Furthermore, it appears that there are some
letters written by the deceased which show the callous and cruel nature of the
accused and his treatment towards her. He appears to have been completely
indifferent towards her and the deceased prayed to her parents for taking her
with them immediately. It is true that despite the conduct of the appellant,
the parents-in-law of the deceased were very kind to her and tried their best
to save the situation but the appellant was made of such a stern stuff and
stubborn nature that he would not listen to anyone.
512 Moreover, the evidence further shows that
certain broken bangles and one pair of cufflinks were recovered from the room
where the deceased was strangulated. The medical evidence also supports that
the deceased had died of manual strangulation. There are some other
circumstances which show the role played by the accused and if we take the
circumstances together the irresistible inference is that the prosecution has completely
proved its case.
We might observe there that the circumstances
which have been narrated above are so interlinked in the chain of
circumstantial evidence that lt is difficult to truncate them and the learned
Sessions Judge ought not to have rejected the circumstances one by one and then
acquit the accused. It is here that the learned Sessions Judge has committed a
serious error of law. If we read the evidence as an integral whole, the
inescapable conclusion is that excepting the appellant nobody else could have
committed the murder.
With this preface, we now proceed to deal
with the chain of circumstances relied upon by the High Court in reversing the
judgment of the trial court and convicting the accused. To begin with, as we
have said, within one year of her marriage the deceased died during the night
of 16th and 17th November 1976. A number of prosecution witnesses (PWs 5,6,7,8
and 9) whose evidence has been fully considered by the High Court deposed that
the appellant had been ill- treating the deceased and their relations were
extremely strained. This is buttressed by the further circumstance that a
panchayat had been called to resolve the differences between the two spouses.

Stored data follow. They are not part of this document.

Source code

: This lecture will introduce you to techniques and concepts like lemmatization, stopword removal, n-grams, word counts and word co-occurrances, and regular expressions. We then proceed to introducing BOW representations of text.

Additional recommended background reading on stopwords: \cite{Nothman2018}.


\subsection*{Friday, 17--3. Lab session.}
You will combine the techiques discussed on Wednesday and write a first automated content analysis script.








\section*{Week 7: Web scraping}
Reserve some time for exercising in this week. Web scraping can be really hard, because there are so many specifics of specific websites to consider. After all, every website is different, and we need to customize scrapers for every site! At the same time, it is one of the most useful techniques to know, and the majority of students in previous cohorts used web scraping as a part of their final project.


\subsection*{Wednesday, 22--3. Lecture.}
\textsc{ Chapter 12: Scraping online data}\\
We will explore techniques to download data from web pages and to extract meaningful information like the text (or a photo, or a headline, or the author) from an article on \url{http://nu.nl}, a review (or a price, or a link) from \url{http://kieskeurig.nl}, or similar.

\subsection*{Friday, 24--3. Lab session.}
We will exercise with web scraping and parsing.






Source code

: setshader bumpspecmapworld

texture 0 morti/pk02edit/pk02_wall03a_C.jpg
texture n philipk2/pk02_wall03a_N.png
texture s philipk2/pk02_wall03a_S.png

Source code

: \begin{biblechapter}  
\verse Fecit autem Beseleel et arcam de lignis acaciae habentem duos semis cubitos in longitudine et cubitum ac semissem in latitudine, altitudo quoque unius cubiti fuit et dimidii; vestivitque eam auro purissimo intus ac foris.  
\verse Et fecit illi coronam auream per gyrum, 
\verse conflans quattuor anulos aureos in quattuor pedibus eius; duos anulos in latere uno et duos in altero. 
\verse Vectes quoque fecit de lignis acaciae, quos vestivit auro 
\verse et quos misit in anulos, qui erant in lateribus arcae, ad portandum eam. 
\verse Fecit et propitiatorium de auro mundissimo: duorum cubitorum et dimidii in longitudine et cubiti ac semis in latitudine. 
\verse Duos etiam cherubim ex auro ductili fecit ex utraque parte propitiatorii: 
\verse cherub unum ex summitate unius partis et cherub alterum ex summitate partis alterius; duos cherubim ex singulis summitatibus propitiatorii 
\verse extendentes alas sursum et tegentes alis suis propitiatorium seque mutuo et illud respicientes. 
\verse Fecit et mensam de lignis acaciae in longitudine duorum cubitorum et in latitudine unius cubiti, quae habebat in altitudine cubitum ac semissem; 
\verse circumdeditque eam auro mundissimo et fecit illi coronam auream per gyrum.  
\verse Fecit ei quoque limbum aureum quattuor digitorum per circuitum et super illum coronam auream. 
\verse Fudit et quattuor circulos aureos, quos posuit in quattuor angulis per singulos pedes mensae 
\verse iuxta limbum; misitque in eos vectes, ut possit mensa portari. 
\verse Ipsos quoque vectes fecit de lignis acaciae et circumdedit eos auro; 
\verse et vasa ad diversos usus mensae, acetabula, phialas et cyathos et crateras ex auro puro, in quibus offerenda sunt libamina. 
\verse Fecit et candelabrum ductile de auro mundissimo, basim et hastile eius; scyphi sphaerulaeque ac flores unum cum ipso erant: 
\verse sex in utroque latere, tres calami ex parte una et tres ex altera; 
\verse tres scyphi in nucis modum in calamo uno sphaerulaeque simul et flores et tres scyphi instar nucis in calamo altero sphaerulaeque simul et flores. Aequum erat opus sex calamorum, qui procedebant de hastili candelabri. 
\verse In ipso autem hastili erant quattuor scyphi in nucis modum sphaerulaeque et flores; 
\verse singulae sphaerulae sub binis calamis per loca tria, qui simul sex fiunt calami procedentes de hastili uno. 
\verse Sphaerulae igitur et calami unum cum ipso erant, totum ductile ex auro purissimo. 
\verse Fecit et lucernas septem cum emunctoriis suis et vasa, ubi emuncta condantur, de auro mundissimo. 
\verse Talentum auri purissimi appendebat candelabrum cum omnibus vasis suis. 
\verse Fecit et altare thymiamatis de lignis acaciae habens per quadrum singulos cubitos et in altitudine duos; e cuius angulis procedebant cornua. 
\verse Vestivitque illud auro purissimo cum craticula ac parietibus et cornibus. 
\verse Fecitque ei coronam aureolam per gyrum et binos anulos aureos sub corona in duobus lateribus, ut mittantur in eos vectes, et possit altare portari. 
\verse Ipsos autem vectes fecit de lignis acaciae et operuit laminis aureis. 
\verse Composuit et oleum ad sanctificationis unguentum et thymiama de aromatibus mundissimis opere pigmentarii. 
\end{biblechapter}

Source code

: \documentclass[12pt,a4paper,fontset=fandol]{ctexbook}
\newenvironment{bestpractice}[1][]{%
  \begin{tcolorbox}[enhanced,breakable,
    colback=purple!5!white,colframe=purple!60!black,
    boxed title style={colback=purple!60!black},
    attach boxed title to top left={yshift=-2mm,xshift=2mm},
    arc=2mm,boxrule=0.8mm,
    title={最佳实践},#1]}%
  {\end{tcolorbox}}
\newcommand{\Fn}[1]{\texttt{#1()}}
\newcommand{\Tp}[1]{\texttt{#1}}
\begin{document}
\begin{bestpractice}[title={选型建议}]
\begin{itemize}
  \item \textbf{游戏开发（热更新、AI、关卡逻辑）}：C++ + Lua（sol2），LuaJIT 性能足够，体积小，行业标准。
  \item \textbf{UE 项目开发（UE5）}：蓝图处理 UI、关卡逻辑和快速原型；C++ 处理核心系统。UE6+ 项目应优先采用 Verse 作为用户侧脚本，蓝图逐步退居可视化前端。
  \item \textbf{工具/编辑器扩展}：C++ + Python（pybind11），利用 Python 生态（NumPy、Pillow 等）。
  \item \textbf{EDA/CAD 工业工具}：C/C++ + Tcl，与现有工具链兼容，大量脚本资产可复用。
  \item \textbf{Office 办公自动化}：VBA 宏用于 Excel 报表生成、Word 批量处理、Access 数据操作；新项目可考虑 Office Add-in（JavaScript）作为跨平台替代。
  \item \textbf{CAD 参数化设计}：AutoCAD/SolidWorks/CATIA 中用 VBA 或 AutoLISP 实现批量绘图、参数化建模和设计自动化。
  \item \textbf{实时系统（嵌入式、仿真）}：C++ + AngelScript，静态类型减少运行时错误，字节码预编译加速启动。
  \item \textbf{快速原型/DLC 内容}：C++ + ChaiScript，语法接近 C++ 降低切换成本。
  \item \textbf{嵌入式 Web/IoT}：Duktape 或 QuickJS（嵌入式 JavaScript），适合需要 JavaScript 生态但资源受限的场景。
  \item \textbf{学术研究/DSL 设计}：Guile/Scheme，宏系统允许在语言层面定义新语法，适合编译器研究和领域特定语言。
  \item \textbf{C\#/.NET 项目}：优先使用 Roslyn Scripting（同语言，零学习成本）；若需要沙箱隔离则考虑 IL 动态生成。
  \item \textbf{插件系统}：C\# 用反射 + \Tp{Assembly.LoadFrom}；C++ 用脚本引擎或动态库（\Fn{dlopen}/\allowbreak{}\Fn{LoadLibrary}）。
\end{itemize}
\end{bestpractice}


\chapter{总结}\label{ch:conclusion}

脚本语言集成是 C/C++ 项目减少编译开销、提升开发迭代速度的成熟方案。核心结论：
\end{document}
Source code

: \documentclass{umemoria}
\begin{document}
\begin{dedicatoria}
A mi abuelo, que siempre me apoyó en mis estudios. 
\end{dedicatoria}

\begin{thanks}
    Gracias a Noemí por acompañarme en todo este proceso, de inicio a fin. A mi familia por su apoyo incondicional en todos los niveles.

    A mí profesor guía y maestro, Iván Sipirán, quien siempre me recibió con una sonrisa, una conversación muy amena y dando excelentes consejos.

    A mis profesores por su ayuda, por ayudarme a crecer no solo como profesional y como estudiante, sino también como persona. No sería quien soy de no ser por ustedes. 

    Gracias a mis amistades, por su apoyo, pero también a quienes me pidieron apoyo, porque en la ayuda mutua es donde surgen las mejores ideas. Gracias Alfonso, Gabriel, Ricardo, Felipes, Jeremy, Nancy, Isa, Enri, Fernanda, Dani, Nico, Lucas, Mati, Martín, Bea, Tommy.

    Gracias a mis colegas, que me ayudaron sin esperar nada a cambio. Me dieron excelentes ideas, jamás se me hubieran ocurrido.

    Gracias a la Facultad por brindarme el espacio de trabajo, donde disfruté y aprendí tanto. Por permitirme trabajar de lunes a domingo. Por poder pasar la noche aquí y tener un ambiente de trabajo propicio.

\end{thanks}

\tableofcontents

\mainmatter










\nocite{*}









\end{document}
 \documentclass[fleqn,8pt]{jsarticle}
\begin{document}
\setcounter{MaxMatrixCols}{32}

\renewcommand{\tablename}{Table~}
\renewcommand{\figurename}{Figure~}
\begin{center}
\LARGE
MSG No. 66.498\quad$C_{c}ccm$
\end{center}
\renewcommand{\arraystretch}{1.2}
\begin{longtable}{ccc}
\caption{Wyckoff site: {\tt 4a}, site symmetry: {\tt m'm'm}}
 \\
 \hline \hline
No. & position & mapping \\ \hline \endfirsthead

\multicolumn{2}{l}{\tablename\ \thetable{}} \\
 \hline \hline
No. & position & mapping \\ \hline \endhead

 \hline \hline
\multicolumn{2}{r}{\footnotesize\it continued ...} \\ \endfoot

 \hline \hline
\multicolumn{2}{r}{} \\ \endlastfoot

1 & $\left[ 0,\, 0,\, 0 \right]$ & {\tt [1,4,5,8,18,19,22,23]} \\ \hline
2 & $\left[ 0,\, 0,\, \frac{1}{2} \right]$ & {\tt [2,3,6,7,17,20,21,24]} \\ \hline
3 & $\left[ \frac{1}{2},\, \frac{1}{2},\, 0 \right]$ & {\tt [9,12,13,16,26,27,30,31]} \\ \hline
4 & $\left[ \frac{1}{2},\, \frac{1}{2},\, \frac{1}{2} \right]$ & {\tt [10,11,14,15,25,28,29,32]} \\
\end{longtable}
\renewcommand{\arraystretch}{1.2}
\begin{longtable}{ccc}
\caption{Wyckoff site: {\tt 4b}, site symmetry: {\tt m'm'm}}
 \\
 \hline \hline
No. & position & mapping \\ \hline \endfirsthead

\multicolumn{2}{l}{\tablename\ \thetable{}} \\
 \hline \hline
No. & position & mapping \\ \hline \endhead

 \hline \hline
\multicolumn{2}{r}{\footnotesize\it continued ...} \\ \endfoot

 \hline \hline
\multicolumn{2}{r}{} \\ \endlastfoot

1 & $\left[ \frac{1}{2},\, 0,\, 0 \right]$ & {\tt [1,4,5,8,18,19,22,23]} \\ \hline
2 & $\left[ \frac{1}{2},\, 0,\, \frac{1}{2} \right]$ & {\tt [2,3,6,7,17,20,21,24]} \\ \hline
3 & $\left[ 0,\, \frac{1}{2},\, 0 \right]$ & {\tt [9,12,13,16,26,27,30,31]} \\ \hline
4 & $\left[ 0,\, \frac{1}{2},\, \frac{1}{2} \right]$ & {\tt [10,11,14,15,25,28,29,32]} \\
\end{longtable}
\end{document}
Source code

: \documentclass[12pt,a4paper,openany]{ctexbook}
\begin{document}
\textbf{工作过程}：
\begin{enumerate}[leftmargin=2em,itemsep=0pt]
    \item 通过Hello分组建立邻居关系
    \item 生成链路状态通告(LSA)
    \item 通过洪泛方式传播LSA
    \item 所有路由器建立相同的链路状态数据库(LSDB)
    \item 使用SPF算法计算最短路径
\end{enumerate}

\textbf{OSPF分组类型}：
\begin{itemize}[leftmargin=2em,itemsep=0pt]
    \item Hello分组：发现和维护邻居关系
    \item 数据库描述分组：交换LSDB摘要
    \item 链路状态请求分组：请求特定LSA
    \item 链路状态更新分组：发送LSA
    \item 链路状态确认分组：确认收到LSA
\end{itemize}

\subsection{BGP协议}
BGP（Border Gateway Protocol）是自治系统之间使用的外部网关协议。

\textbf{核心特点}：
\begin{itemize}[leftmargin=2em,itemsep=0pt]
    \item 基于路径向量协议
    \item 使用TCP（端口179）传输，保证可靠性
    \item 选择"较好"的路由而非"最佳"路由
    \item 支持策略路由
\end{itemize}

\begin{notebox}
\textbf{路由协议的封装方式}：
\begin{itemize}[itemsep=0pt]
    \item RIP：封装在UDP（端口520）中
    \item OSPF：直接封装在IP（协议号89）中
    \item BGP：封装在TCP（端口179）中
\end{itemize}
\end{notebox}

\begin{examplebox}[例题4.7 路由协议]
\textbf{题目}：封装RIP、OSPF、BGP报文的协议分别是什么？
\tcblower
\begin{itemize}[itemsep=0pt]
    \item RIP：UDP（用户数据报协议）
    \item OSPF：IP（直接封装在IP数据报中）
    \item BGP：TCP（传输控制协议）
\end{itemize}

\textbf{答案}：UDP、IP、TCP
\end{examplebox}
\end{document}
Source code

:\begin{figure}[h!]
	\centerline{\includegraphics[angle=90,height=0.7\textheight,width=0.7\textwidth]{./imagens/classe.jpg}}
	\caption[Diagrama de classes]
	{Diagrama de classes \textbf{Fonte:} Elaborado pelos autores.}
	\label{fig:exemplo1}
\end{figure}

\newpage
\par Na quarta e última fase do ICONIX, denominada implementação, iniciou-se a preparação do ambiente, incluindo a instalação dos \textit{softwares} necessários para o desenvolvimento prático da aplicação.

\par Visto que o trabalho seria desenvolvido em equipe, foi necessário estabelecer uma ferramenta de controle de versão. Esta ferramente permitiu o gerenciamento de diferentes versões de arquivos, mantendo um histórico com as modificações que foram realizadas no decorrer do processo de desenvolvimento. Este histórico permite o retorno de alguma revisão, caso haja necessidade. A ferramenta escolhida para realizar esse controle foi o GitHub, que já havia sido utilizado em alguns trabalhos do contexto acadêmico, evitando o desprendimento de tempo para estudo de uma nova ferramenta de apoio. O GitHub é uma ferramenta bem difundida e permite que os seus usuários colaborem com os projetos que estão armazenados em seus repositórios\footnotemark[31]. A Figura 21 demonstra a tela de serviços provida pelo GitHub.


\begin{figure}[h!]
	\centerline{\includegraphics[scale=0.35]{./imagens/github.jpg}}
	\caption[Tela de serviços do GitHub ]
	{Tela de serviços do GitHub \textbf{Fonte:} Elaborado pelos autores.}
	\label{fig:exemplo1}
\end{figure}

In this connection, the prosecution witnesses have spoken thus:- The accused
had always been maltreating Madhu and used to say that he will not like to keep
Madhu with him. After about 6 months of the marriage a Panchayat was held in
Bakhtamal Dharamshala, Delhi for bringing about conciliation. Before the
panchayat the father of the accused had assured that he will ask the accused to
behave better. But there was no change in the attitude of the accused towards
the deceased and the accused was bent upon leaving the girl." (PW 5,
Ramesh Chand) About 5 or six months prior to the murder of Madhu, her father
had complained to me that the accused used 513 to beat her and wanted to leave
her. After 2 or 3 days A of that, a panchayat was held in Bagtamal Dharamshala,
Kucha Pati Ram........ Before the Panchayat, father of the accused had assured
that he will make him under stand and see that the accused behaved properly in
future with Madhu.
(PW 6, Ram Kishan Dalaya) Accused used to
beat Madhu and we were receiving many complaints in this respect. Myself,
Ramesh Chand, Ganga Prasad and Madan Lal had been coming to Delhi and
requesting the accused not to do so.
However, the behaviour of the accused towards
Madhu did not change.
(PW 7, Chhanu Lal) She was married to Ram
Avtar(accused) present in the court. Madan Lal had started saying after about
20 or 25 days after the marriage that the deceased was being beaten and
ill-treated by the accused..... A panchayat was organised. Radhey Lal was also
called and he attended the panchayat.
( PW 8, Ram Pal Singh) There were strained
relations between them for a long time.
(PW 9, Gulab Chand) Right from the beginning,
accused had been ill- treating my daughter. She had been writing letters to me
from which I had come to know that she was not happy and so I came to Delhi...I
beseeched the accused and with folded hands requested him to behave better with
my daughter in the presence of his father. Both of them had assured that
nothing will happen in future.
(PW 12, Madan Lal) I had gone to attend its
conference at Lucknow from G 5th to 7th Oct. 1976. There, Chhanu Lal, elder
brother of Madan Lal had complained to me that Ram Avtar accused was
ill-treating Madhu and that I should look into this matter....Then I told him
that in that case Chhanu Lal would not have complained to me. Then he assured me
that he will ask the accused to behave properly and there will be no complaint
in future.
(PW 13, Sohan Lal Verma) 514 The above
extracts from the evidence of various prosecution witnesses show that the
relatives of the two sides tried their best to bring harmony in the relations
of the accused and the deceased and the father of the accused had been promised
that his son will behave in future in a proper manner. One outstanding feature
of this case is that while the deceased was fully satisfied with the treatment
received by her from her parents-in-law, yet so adamant was the accused that he
would hardly listen or pay any heed to the advice of his parents.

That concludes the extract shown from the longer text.